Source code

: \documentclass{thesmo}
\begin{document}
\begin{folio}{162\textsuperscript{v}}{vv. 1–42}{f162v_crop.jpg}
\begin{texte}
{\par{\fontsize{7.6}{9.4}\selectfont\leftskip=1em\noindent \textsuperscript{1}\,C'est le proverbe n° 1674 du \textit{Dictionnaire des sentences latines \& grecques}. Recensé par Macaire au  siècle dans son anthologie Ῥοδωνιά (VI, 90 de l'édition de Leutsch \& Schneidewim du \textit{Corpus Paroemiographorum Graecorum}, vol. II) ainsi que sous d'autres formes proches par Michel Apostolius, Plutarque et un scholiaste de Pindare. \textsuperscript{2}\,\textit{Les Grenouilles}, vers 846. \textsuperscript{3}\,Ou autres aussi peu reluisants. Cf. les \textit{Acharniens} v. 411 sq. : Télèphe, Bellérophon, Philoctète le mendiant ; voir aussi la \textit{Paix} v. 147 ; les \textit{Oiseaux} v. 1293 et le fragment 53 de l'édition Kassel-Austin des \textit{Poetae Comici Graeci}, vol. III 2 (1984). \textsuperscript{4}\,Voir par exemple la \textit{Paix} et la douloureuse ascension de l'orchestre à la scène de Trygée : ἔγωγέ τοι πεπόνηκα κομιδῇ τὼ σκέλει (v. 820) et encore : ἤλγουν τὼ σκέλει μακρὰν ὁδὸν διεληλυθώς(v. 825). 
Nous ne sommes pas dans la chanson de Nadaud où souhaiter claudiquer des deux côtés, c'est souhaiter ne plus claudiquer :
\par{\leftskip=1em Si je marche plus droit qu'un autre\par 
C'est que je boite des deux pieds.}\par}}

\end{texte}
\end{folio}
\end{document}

******

*About this exercise*:
Lines from the one with "C'est que je" through the last line of the listing above: return these exactly, and nothing else.

*Solved problem*:
C'est que je boite des deux pieds.}\par}}

\end{texte}
\end{folio}
\end{document}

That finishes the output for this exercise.